5.2 Depuis les extraits riches en terres rares

Dans la mesure où l’extraction des terres rares depuis la biomasse sèche de D. linearis

s’est montrée efficace en présence d’extractants dissous en solution (acides forts et EDTA) ou fixés sur une résine, les deux pistes de récupération par précipitation sélective et adsorption ont été explorées.

Par précipitation sélective

La présence de matière organique dissoute ne permet pas de précipiter les terres rares sous forme d’hydroxydes, la stratégie employée a été de les précipiter sous forme d’oxalate (quelle que soit la solution d’extraction), puis de les brûler pour obtenir des oxydes. La problématique est de savoir si cette opération classique de l’hydrométallurgie des terres rares est applicable dans le cas de solutions très chargées en matière organique.

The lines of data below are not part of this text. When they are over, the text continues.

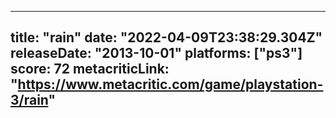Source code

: 
---
title: "rain"
date: "2022-04-09T23:38:29.304Z"
releaseDate: "2013-10-01"
platforms: ["ps3"]
score: 72
metacriticLink: "https://www.metacritic.com/game/playstation-3/rain"
---
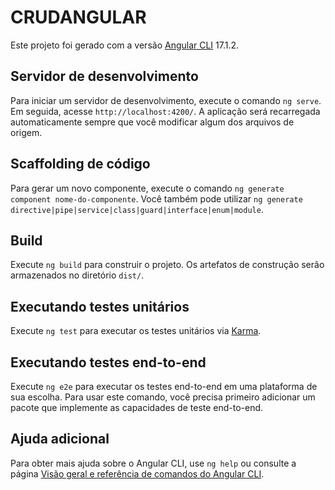 # CRUDANGULAR

Este projeto foi gerado com a versão [Angular CLI](https://github.com/angular/angular-cli) 17.1.2.

## Servidor de desenvolvimento

Para iniciar um servidor de desenvolvimento, execute o comando `ng serve`. Em seguida, acesse `http://localhost:4200/`. A aplicação será recarregada automaticamente sempre que você modificar algum dos arquivos de origem.

## Scaffolding de código

Para gerar um novo componente, execute o comando `ng generate component nome-do-componente`. Você também pode utilizar `ng generate directive|pipe|service|class|guard|interface|enum|module`.

## Build

Execute `ng build` para construir o projeto. Os artefatos de construção serão armazenados no diretório `dist/`.

## Executando testes unitários

Execute `ng test` para executar os testes unitários via [Karma](https://karma-runner.github.io).

## Executando testes end-to-end

Execute `ng e2e` para executar os testes end-to-end em uma plataforma de sua escolha. Para usar este comando, você precisa primeiro adicionar um pacote que implemente as capacidades de teste end-to-end.

## Ajuda adicional

Para obter mais ajuda sobre o Angular CLI, use `ng help` ou consulte a página [Visão geral e referência de comandos do Angular CLI](https://angular.io/cli).
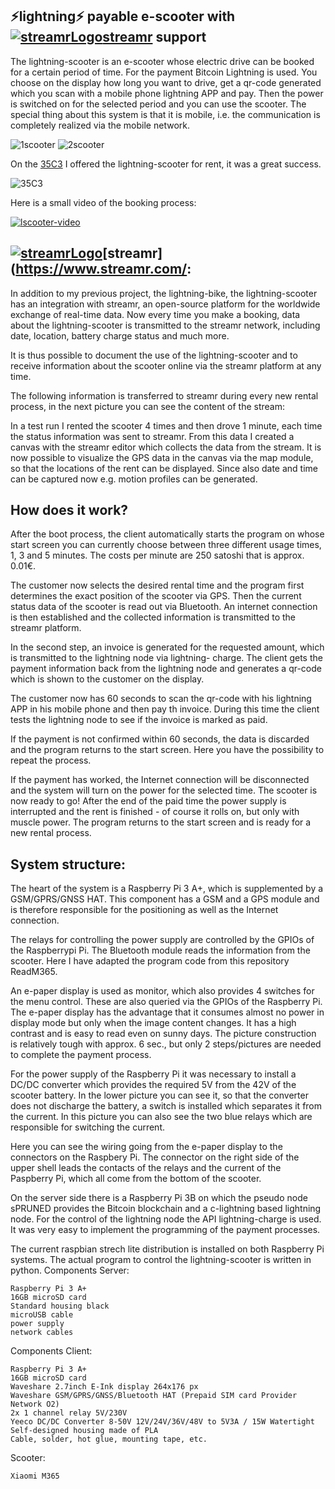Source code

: ## ⚡lightning⚡ payable e-scooter with  [![streamrLogo](img/streamrLogo.png)](https://www.streamr.com/)[streamr](https://www.streamr.com/) support

The lightning-scooter is an e-scooter whose electric drive can be booked for a certain period of time. For the payment Bitcoin
Lightning is used. You choose on the display how long you want to drive, get a qr-code generated which you scan with a mobile 
phone lightning APP and pay. Then the power is switched on for the selected period and you can use the scooter. The special 
thing about this system is that it is mobile, i.e. the communication is completely realized via the mobile network.


![1scooter](img/1scooter.png)
![2scooter](img/2scooter.png)


On the [35C3](https://events.ccc.de/category/congress/35c3/) I offered the lightning-scooter for rent, it was a great success.

![35C3](img/35C3.png)

Here is a small video of the booking process:

[![lscooter-video](https://img.youtube.com/vi/Japhx4_71Qo/0.jpg)](https://www.youtube.com/watch?v=Japhx4_71Qo)


##  [![streamrLogo](img/streamrLogo.png)](https://www.streamr.com/)[streamr](https://www.streamr.com/:

In addition to my previous project, the lightning-bike, the lightning-scooter has an integration with streamr, an open-source 
platform for the worldwide exchange of real-time data. Now every time you make a booking, data about the lightning-scooter is 
transmitted to the streamr network, including date, location, battery charge status and much more.

It is thus possible to document the use of the lightning-scooter and to receive information about the scooter online via the 
streamr platform at any time.

The following information is transferred to streamr during every new rental process, in the next picture you can see the content
of the stream:

In a test run I rented the scooter 4 times and then drove 1 minute, each time the status information was sent to streamr. From this
data I created a canvas with the streamr editor which collects the data from the stream. It is now possible to visualize the GPS
data in the canvas via the map module, so that the locations of the rent can be displayed. Since also date and time can be captured
now e.g. motion profiles can be generated.

## How does it work?

After the boot process, the client automatically starts the program on whose start screen you can currently choose between three
different usage times, 1, 3 and 5 minutes. The costs per minute are 250 satoshi that is approx. 0.01€.

The customer now selects the desired rental time and the program first determines the exact position of the scooter via GPS.
Then the current status data of the scooter is read out via Bluetooth. An internet connection is then established and the
collected information is transmitted to the streamr platform.

In the second step, an invoice is generated for the requested amount, which is transmitted to the lightning node via lightning-
charge. The client gets the payment information back from the lightning node and generates a qr-code which is shown to the
customer on the display.

The customer now has 60 seconds to scan the qr-code with his lightning APP in his mobile phone and then pay th invoice. During
this time the client tests the lightning node to see if the invoice is marked as paid.

If the payment is not confirmed within 60 seconds, the data is discarded and the program returns to the start screen. Here you
have the possibility to repeat the process.

If the payment has worked, the Internet connection will be disconnected and the system will turn on the power for the selected
time. The scooter is now ready to go! After the end of the paid time the power supply is interrupted and the rent is finished -
of course it rolls on, but only with muscle power. The program returns to the start screen and is ready for a new rental 
process.

## System structure:

The heart of the system is a Raspberry Pi 3 A+, which is supplemented by a GSM/GPRS/GNSS HAT. This component has a GSM and a GPS
module and is therefore responsible for the positioning as well as the Internet connection.

The relays for controlling the power supply are controlled by the GPIOs of the Raspberrypi Pi. The Bluetooth module reads the
information from the scooter. Here I have adapted the program code from this repository ReadM365.

An e-paper display is used as monitor, which also provides 4 switches for the menu control. These are also queried via
the GPIOs of the Raspberry Pi. The e-paper display has the advantage that it consumes almost no power in display mode but only
when the image content changes. It has a high contrast and is easy to read even on sunny days. The picture construction is 
relatively tough with approx. 6 sec., but only 2 steps/pictures are needed to complete the payment process.

For the power supply of the Raspberry Pi it was necessary to install a DC/DC converter which provides the required 5V from the 
42V of the scooter battery. In the lower picture you can see it, so that the converter does not discharge the battery, a switch
is installed which separates it from the current. In this picture you can also see the two blue relays which are responsible for
switching the current.

Here you can see the wiring going from the e-paper display to the connectors on the Raspbery Pi. The connector on the right side
of the upper shell leads the contacts of the relays and the current of the Paspberry Pi, which all come from the bottom of the 
scooter.




On the server side there is a Raspberry Pi 3B on which the pseudo node sPRUNED provides the Bitcoin blockchain and a c-lightning based lightning node. For the control of the lightning node the API lightning-charge is used. It was very easy to implement the programming of the payment processes.

The current raspbian strech lite distribution is installed on both Raspberry Pi systems. The actual program to control the lightning-scooter is written in python.
Components Server:

    Raspberry Pi 3 A+
    16GB microSD card
    Standard housing black
    microUSB cable
    power supply
    network cables

Components Client:

    Raspberry Pi 3 A+
    16GB microSD card
    Waveshare 2.7inch E-Ink display 264x176 px
    Waveshare GSM/GPRS/GNSS/Bluetooth HAT (Prepaid SIM card Provider Network O2)
    2x 1 channel relay 5V/230V
    Yeeco DC/DC Converter 8-50V 12V/24V/36V/48V to 5V3A / 15W Watertight
    Self-designed housing made of PLA
    Cable, solder, hot glue, mounting tape, etc.

Scooter:

    Xiaomi M365
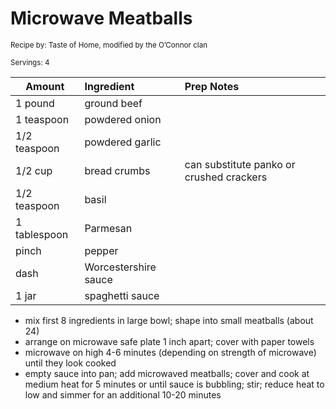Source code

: # Microwave Meatballs

<small>Recipe by: Taste of Home, modified by the O’Connor clan</small>

<small>Servings: 4</small>

| Amount       | Ingredient           | Prep Notes                               |
| ------------ | :------------------- | :--------------------------------------- |
| 1 pound      | ground beef          |                                          |
| 1 teaspoon   | powdered onion       |                                          |
| 1/2 teaspoon | powdered garlic      |                                          |
| 1/2 cup      | bread crumbs         | can substitute panko or crushed crackers |
| 1/2 teaspoon | basil                |                                          |
| 1 tablespoon | Parmesan             |                                          |
| pinch        | pepper               |                                          |
| dash         | Worcestershire sauce |                                          |
| 1 jar        | spaghetti sauce      |                                          |

- mix first 8 ingredients in large bowl; shape into small meatballs (about 24)
- arrange on microwave safe plate 1 inch apart; cover with paper towels
- microwave on high 4-6 minutes (depending on strength of microwave) until they look cooked
- empty sauce into pan; add microwaved meatballs; cover and cook at medium heat for 5 minutes or until sauce is bubbling; stir; reduce heat to low and simmer for an additional 10-20 minutes

<!-- Tags:
- beef
- hamburger
- easy
- tomato sauce
- microwave
-->
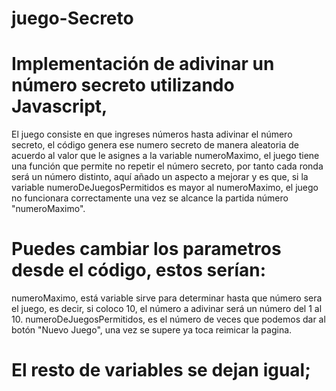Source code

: # juego-Secreto
# Implementación de adivinar un número secreto utilizando Javascript, 
El juego consiste en que ingreses números hasta adivinar el número secreto, el código genera ese numero secreto de manera aleatoria de acuerdo al
valor que le asignes a la variable numeroMaximo, el juego tiene una función que permite no repetir el número secreto, por tanto cada ronda será
un número distinto, aquí añado un aspecto a mejorar y es que, si la variable numeroDeJuegosPermitidos es mayor al numeroMaximo, el juego no 
funcionara correctamente una vez se alcance la partida número "numeroMaximo".

# Puedes cambiar los parametros desde el código, estos serían:
  numeroMaximo, está variable sirve para determinar hasta que número sera el juego, es decir, si coloco 10, el número a adivinar será 
  un número del 1 al 10.
  numeroDeJuegosPermitidos, es el número de veces que podemos dar al botón "Nuevo Juego", una vez se supere ya toca reimicar la pagina.
# El resto de variables se dejan igual;
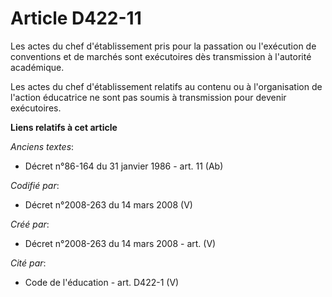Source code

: # Article D422-11

Les actes du chef d'établissement pris pour la passation ou l'exécution de conventions et de marchés sont exécutoires dès
transmission à l'autorité académique.

Les actes du chef d'établissement relatifs au contenu ou à l'organisation de l'action éducatrice ne sont pas soumis à
transmission pour devenir exécutoires.

**Liens relatifs à cet article**

_Anciens textes_:

  - Décret n°86-164 du 31 janvier 1986 - art. 11 (Ab)

_Codifié par_:

  - Décret n°2008-263 du 14 mars 2008 (V)

_Créé par_:

  - Décret n°2008-263 du 14 mars 2008 - art. (V)

_Cité par_:

  - Code de l'éducation - art. D422-1 (V)
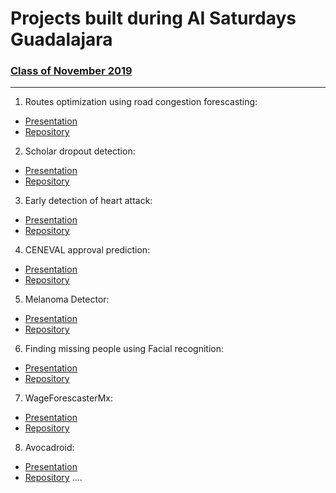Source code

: # Projects built during AI Saturdays Guadalajara

### [Class of November 2019](https://github.com/SaturdaysAI/Projects/tree/master/Guadalajara/readme.md)

---

1) Routes optimization using road congestion forescasting:
- [Presentation](https://github.com/SaturdaysAI/Projects/tree/master/Guadalajara/readme.md)
- [Repository](https://bitbucket.org/PattPatt/saturdaysai_projectteam1/src/master/)

2) Scholar dropout detection:
- [Presentation](https://github.com/SaturdaysAI/Projects/tree/master/Guadalajara/readme.md)
- [Repository](https://github.com/marcos862/SaturdaysAI_Project_T2)

3) Early detection of heart attack:
- [Presentation](https://github.com/SaturdaysAI/Projects/tree/master/Guadalajara/readme.md)
- [Repository](https://github.com/RodCaba/SAI-E3-HEART)

4) CENEVAL approval prediction:
- [Presentation](https://github.com/SaturdaysAI/Projects/tree/master/Guadalajara/readme.md)
- [Repository](https://github.com/ricnef2121/ceneval)

5) Melanoma Detector:
- [Presentation](https://github.com/SaturdaysAI/Projects/tree/master/Guadalajara/readme.md)
- [Repository](https://github.com/gustavosantoscoy/saturdays.ai)

6) Finding missing people using Facial recognition:
- [Presentation](https://github.com/SaturdaysAI/Projects/tree/master/Guadalajara/readme.md)
- [Repository](https://github.com/Neli-Torres/EQUIPO-6-SECURITY.git)

7) WageForescasterMx:
- [Presentation](https://github.com/SaturdaysAI/Projects/tree/master/Guadalajara/readme.md)
- [Repository](https://github.com/E7SATAI/wageForcasterMx)

8) Avocadroid:
- [Presentation](https://github.com/SaturdaysAI/Projects/tree/master/Guadalajara/readme.md)
- [Repository](https://github.com/ineszetter/AvocadoCNN)
....
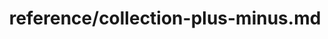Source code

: ---
title: reference/collection-plus-minus.md
showAuthorInfo: false
redirect_path: /docs/collection-plus-minus
---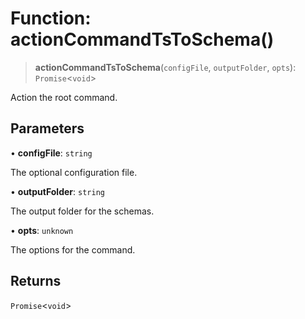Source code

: # Function: actionCommandTsToSchema()

> **actionCommandTsToSchema**(`configFile`, `outputFolder`, `opts`): `Promise`\<`void`\>

Action the root command.

## Parameters

• **configFile**: `string`

The optional configuration file.

• **outputFolder**: `string`

The output folder for the schemas.

• **opts**: `unknown`

The options for the command.

## Returns

`Promise`\<`void`\>
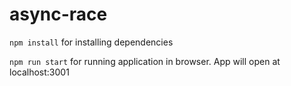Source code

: # async-race

`npm install` for installing dependencies

`npm run start` for running application in browser. App will open at localhost:3001
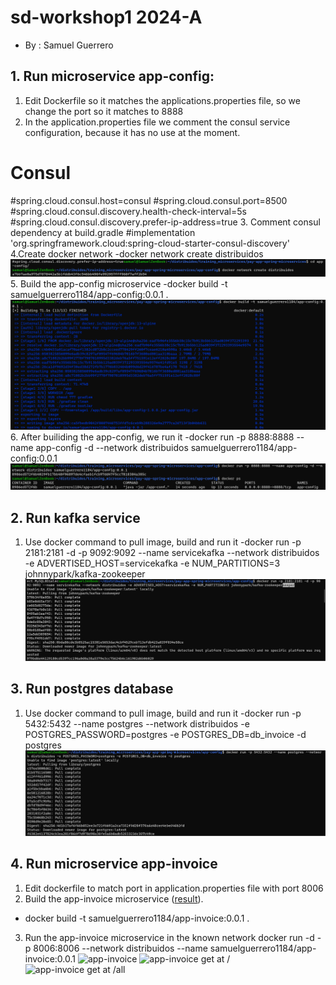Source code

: # sd-workshop1 2024-A
- By : Samuel Guerrero

## 1. Run microservice app-config:
1. Edit Dockerfile so it matches the applications.properties file, so we change the port so it matches to 8888
2. In the application.properties file we comment the consul service configuration, because it has no use at the moment.
# Consul
#spring.cloud.consul.host=consul
#spring.cloud.consul.port=8500
#spring.cloud.consul.discovery.health-check-interval=5s
#spring.cloud.consul.discovery.prefer-ip-address=true
3. Comment consul dependency at build.gradle
#implementation 'org.springframework.cloud:spring-cloud-starter-consul-discovery'
4.Create docker network
-docker network create distribuidos
 ![Network](./assets/CreateNetwork.png)
5. Build the app-config microservice
-docker build -t samuelguerrero1184/app-config:0.0.1 .
![config-build](./assets/ConfigBuild.png)
6. After builiding the app-config, we run it
-docker run -p 8888:8888 --name app-config -d --network distribuidos samuelguerrero1184/app-config:0.0.1
![config-run](./assets/configRun.png)
## 2. Run kafka service
1. Use docker command to pull image, build and run it
-docker run -p 2181:2181 -d -p 9092:9092 --name servicekafka --network distribuidos -e ADVERTISED_HOST=servicekafka -e NUM_PARTITIONS=3 johnnypark/kafka-zookeeper
![kafka](./assets/KafkaRun.png)
## 3. Run postgres database
1. Use docker command to pull image, build and run it
-docker run -p 5432:5432 --name postgres --network distribuidos -e POSTGRES_PASSWORD=postgres -e POSTGRES_DB=db_invoice -d postgres
![postgres](./assets/PostgressRun.png)
## 4. Run microservice app-invoice
1. Edit dockerfile to match port in application.properties file with port 8006
2. Build the app-invoice microservice ([result](https://hub.docker.com/repository/docker/danieljaraba/app-invoice/general)).
- docker build -t samuelguerrero1184/app-invoice:0.0.1 .
3. Run the app-invoice microservice in the known network
  docker run -d -p 8006:8006 --network distribuidos --name samuelguerrero1184/app-invoice:0.0.1
  ![app-invoice](./assets/app-config.png)
  ![app-invoice get at /](./assets/app-invoice-index.png)
  ![app-invoice get at /all](./assets/app-invoice-all.png)
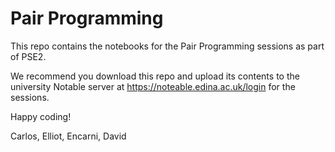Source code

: # Pair Programming

This repo contains the notebooks for the Pair Programming sessions as part of PSE2.

We recommend you download this repo and upload its contents to the university Notable server at https://noteable.edina.ac.uk/login for the sessions.

Happy coding!

Carlos, Elliot, Encarni, David
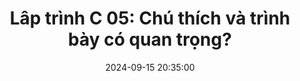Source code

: ---
layout: post
comments: true
title:  "Lâp trình C 05: Chú thích và trình bày có quan trọng?"
title2:  "Lâp trình C 05: Chú thích và trình bày có quan trọng?"
date:   2024-09-15 20:35:00
permalink: cpp-basic-05-chu-thich-va-trinh-bay.html
sidebar: mydoc_sidebar
mathjax: true
tags: C++ C++-cơ-bản
categories: C++-Basic
# sc_project: 11213301
# sc_security: 8d50f6a5
img: /assets/cpp/cpp-programming-400x250.png
summary: Giới thiệu cấu trúc 1 chương trình C++
---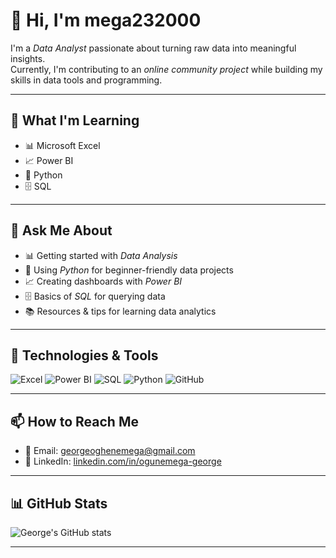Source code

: # 👋 Hi, I'm  mega232000

I'm a *Data Analyst* passionate about turning raw data into meaningful insights.  
Currently, I'm contributing to an *online community project* while building my skills in data tools and programming.

---

## 🌱 What I'm Learning
- 📊 Microsoft Excel  
- 📈 Power BI  
- 🐍 Python  
- 🗄 SQL  

---

## 💬 Ask Me About
- 📊 Getting started with *Data Analysis*  
- 🐍 Using *Python* for beginner-friendly data projects  
- 📈 Creating dashboards with *Power BI*  
- 🗄 Basics of *SQL* for querying data  
- 📚 Resources & tips for learning data analytics  

---

## 🔧 Technologies & Tools
![Excel](https://img.shields.io/badge/-Microsoft%20Excel-217346?logo=microsoft-excel&logoColor=white&style=flat)
![Power BI](https://img.shields.io/badge/-Power%20BI-F2C811?logo=power-bi&logoColor=black&style=flat)
![SQL](https://img.shields.io/badge/-SQL-4479A1?logo=postgresql&logoColor=white&style=flat)
![Python](https://img.shields.io/badge/-Python-3776AB?logo=python&logoColor=white&style=flat)
![GitHub](https://img.shields.io/badge/-GitHub-181717?logo=github&logoColor=white&style=flat)

---
## 📫 How to Reach Me
- 📧 Email: [georgeoghenemega@gmail.com](mailto:georgeoghenemega@gmail.com)  
- 💼 LinkedIn: [linkedin.com/in/ogunemega-george](http://bit.ly/3I3pwna)
   
---
## 📊 GitHub Stats
![George's GitHub stats](https://github-readme-stats.vercel.app/api?username=Mega232000&show_icons=true&theme=default)

---
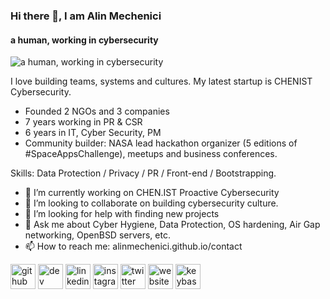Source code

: ### Hi there 👋, I am Alin Mechenici
#### a human, working in cybersecurity
![a human, working in cybersecurity](https://pbs.twimg.com/profile_banners/9309532/1494704184/1500x500)

I love building teams, systems and cultures. My latest startup is CHENIST Cybersecurity. 

- Founded 2 NGOs and 3 companies
- 7 years working in PR & CSR
- 6 years in IT, Cyber Security, PM
- Community builder: NASA lead hackathon organizer (5 editions of #SpaceAppsChallenge), meetups and business conferences.

Skills: Data Protection / Privacy / PR / Front-end / Bootstrapping.

- 🔭 I’m currently working on CHEN.IST Proactive Cybersecurity 
- 👯 I’m looking to collaborate on building cybersecurity culture. 
- 🤔 I’m looking for help with finding new projects 
- 💬 Ask me about Cyber Hygiene, Data Protection, OS hardening, Air Gap networking, OpenBSD servers, etc. 
- 📫 How to reach me: alinmechenici.github.io/contact 


[<img src='https://cdn.jsdelivr.net/npm/simple-icons@3.0.1/icons/github.svg' alt='github' height='40'>](https://github.com/alinmechenici)  [<img src='https://cdn.jsdelivr.net/npm/simple-icons@3.0.1/icons/dev-dot-to.svg' alt='dev' height='40'>](https://dev.to/alinmechenici)  [<img src='https://cdn.jsdelivr.net/npm/simple-icons@3.0.1/icons/linkedin.svg' alt='linkedin' height='40'>](https://www.linkedin.com/in/alinmechenici/)  [<img src='https://cdn.jsdelivr.net/npm/simple-icons@3.0.1/icons/instagram.svg' alt='instagram' height='40'>](https://www.instagram.com/alinmechenici/)  [<img src='https://cdn.jsdelivr.net/npm/simple-icons@3.0.1/icons/twitter.svg' alt='twitter' height='40'>](https://twitter.com/alinmechenici)  [<img src='https://cdn.jsdelivr.net/npm/simple-icons@3.0.1/icons/icloud.svg' alt='website' height='40'>](https://chen.ist)  [<img src='https://cdn.jsdelivr.net/npm/simple-icons@3.0.1/icons/keybase.svg' alt='keybase' height='40'>](https://keybase.io/alinmechenici)  

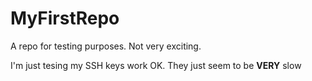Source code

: # MyFirstRepo
A repo for testing purposes.  Not very exciting.

I'm just tesing my SSH keys work OK.  They just seem to be __VERY__ slow
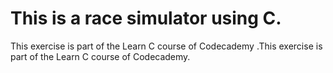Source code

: # This is a race simulator using C.
This exercise is part of the Learn C course of Codecademy .This exercise is part of the Learn C course of Codecademy.

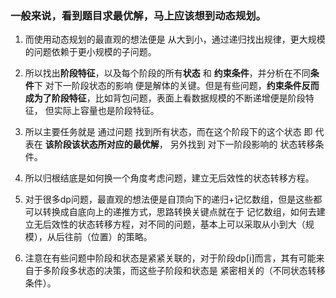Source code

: ### 一般来说，看到题目求最优解，马上应该想到动态规划。
1. 而使用动态规划的最直观的想法便是 从大到小，通过递归找出规律，更大规模的问题依赖于更小规模的子问题。

2. 所以找出**阶段特征**，以及每个阶段的所有**状态** 和 **约束条件**，并分析在不同**条件**下 对下一阶段状态的影响
便是解体的关键。但是有些问题，**约束条件反而成为了阶段特征**，比如背包问题，表面上看数据规模的不断递增便是阶段特征，
但实际上容量也是阶段特征。

3. 所以主要任务就是 通过问题 找到所有状态，而在这个阶段下的这个状态 即 代表在 **该阶段该状态所对应的最优解**， 另外找到
对下一阶段影响的 状态转移条件。

4. 所以归根结底是如何换一个角度考虑问题，建立无后效性的状态转移方程。

5. 对于很多dp问题，最直观的想法便是自顶向下的递归+记忆数组，但是这些都可以转换成自底向上的递推方式，思路转换关键点就在于
记忆数组，如何去建立无后效性的状态转移方程，对不同的问题，基本上可以采取从小到大（规模），从后往前（位置）的策略。

6. 注意在有些问题中阶段和状态是紧紧关联的，对于阶段dp[i]而言，其有可能来自于多阶段多状态的决策，而这些子阶段和状态是
紧密相关的（不同状态转移条件）。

Cas de l’extraction à l’EDTA

Dans le cas de l’extraction à l’EDTA, des simulations d’équilibre en solution, avec le lanthane comme référence, ont permis de trouver des conditions optimales de précipitation dans ce milieu contenant deux complexants polyacides (acide oxalique et EDTA). Dans un premier temps, le problème a été simplifié en ne tenant pas compte de la matière organique apportée par la plante et les simulations ont été vérifiées par l’expérience (Figure 38 ). On voir alors qu’entre pH 1,2 et 2,3, les terres rares sont exclusivement sous forme oxalate malgré la présence d’une forte quantité d’EDTA. Les proportions optimales d’acide oxalique à ajouter ont pu ainsi être quantifiées.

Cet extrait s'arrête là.